The Other Senator Clinton?
If Hillary Rodham Clinton wins the presidency, some top Democrats would like to see her husband, former President Bill Clinton, appointed to serve out Hillary’s unexpired Senate term.
“As a senator, he’d be a knockout,” said Harold Ickes, who was once a top White House aide to Bill Clinton and now gives behind-the-scenes advice to Hillary. “He knows issues, he loves public policy and he’s a good politician.”
Some Democrats and political analysts say Bill Clinton would thrive in the world’s greatest deliberative body, much like Lyndon Johnson did before he became president.
“President Clinton would excel in the Senate,” said Paul Begala, who helped Bill Clinton get elected and served in the White House as a top aide.
“Why not?” Begala added. “He excelled as attorney general and governor of Arkansas, he excelled as president and he’s been a model of the modern Senate spouse.”
Larry Sabato, director of the Center for Politics at the University of Virginia, agreed.
“Clinton is a natural for the Senate,” Sabato said. “He loves to talk and schmooze. He could be a great vote-organizer. Majority Leader Clinton?”
Such a scenario is not beyond the realm of possibility now that the governor’s mansion in New York is occupied by a Democrat, Eliot Spitzer, who succeeded Republican Gov. George Pataki last month. If Hillary Clinton wins the White House, Spitzer would likely appoint a fellow Democrat to take over her Senate seat.
So far, speculation about potential successors has focused on New York Attorney General Andrew Cuomo and environmental lawyer Robert F. Kennedy Jr., whose father once held the same Senate seat.
But Spitzer could just as easily appoint Bill Clinton, who, under New York law, would fill his wife’s Senate seat through 2010. A special election would then be held, and the winner would serve the final two years of her term, which expires in 2012.
Although Ickes would love to see Bill Clinton in the Senate, he considers the scenario a long shot.
“I think there’d be a real call on [Spitzer] to appoint a black senator,” Ickes said. “I think there’d be a real call on him to appoint a Hispanic senator.”
Bill Clinton, who was once dubbed America’s “first black president” by author Toni Morrison, would not be the first former president to serve in Congress.
No matter how many times I read that ‘first black president’ line, it still brings out a chuckle. What a moronic statement.
This whole thing is pretty laughable, too: just look who Bill Sammon interviewed for his article: Ickes? Begala? That’s like seeking out Barney on Bush’s popularity right after mealtime…

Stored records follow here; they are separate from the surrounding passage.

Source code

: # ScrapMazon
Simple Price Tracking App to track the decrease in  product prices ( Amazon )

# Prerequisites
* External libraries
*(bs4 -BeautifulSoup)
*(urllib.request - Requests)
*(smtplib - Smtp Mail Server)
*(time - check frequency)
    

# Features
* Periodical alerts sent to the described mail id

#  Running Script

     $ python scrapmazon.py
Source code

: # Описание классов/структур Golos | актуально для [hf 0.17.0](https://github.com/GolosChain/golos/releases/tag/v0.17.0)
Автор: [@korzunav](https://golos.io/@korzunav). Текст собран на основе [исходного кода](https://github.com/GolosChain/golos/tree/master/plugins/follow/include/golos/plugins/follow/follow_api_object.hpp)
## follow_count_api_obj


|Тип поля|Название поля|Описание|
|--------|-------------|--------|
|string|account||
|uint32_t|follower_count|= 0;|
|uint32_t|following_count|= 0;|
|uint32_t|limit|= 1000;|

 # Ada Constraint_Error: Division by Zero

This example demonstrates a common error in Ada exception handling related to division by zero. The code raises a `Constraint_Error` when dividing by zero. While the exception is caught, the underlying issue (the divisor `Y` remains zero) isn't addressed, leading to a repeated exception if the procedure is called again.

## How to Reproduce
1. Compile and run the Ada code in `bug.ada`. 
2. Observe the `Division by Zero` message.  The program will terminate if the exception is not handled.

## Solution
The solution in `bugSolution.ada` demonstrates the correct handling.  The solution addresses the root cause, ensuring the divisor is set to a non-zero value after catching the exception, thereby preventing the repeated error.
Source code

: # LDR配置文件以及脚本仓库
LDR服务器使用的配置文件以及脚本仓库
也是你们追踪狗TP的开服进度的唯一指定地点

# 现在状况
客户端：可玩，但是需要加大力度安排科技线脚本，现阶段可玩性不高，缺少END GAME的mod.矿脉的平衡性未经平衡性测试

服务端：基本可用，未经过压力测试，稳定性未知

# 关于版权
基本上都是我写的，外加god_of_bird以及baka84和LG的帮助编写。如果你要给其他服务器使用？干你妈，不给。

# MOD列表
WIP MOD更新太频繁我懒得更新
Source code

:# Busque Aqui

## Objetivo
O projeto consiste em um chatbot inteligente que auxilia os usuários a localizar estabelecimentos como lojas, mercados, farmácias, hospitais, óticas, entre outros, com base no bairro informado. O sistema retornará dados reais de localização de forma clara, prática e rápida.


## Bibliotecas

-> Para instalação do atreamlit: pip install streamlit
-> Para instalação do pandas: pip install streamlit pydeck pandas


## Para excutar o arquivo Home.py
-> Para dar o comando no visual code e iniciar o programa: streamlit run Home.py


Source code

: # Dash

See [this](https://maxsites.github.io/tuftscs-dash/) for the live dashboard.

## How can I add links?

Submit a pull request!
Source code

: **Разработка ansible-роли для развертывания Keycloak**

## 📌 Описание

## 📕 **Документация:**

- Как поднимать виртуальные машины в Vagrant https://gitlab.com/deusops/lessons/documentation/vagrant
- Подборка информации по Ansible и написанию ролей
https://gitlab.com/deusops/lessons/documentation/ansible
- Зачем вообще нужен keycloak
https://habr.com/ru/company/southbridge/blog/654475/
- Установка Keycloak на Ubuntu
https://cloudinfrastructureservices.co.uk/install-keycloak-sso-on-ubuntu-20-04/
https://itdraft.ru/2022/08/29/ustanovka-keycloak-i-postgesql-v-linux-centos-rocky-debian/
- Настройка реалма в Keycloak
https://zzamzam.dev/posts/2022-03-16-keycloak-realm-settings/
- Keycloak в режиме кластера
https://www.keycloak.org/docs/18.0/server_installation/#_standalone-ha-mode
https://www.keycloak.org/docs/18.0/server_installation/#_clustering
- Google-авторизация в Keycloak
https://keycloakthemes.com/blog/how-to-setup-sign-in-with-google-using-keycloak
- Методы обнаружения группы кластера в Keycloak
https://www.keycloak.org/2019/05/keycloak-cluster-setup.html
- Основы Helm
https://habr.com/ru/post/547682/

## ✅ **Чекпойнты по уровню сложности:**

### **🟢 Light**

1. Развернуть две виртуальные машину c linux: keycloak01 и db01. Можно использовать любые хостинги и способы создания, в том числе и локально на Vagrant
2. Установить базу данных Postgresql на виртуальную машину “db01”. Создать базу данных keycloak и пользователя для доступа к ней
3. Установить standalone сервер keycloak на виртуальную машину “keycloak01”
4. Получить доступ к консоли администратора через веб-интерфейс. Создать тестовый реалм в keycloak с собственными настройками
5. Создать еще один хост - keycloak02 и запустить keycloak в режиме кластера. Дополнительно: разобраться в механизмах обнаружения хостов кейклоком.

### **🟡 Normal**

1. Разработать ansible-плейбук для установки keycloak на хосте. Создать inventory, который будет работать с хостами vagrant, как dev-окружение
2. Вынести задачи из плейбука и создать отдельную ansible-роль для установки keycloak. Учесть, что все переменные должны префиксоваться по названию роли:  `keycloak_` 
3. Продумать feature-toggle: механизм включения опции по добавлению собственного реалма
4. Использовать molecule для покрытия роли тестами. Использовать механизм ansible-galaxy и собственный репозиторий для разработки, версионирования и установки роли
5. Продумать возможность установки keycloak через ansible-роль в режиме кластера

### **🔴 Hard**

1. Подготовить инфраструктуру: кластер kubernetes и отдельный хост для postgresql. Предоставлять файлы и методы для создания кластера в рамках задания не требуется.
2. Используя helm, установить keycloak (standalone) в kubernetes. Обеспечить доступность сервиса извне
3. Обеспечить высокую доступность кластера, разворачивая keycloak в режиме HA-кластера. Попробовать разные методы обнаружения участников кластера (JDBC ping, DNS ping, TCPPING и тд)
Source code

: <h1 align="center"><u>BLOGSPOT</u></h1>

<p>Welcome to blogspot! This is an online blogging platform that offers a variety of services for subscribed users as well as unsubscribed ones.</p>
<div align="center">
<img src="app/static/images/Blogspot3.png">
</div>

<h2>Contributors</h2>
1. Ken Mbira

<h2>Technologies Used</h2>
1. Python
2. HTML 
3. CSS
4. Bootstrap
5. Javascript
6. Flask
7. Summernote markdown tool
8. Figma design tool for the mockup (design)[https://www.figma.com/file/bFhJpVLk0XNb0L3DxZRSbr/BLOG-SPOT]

Clintons, Bushes, Kennedys, bah! The term limits I would vote for would be those that limit the number of years a particular family could hold office.
What an idiotic article. Bill Clinton would never accept any other elected office, having already occupied the highest in the land.
And the speculation is pointing towards a Cuomo and a Kennedy? Surely New York has more than two families interested in politics.
Think about who else Spitzer could appoint. I’ll take a skirt-chaser with no principles over a left-winger with bad ones any day of the week.
Nice research for this article… John Q. Adams serve in the House after he left the presidency. But we should revere the superior reporting of the MSM right?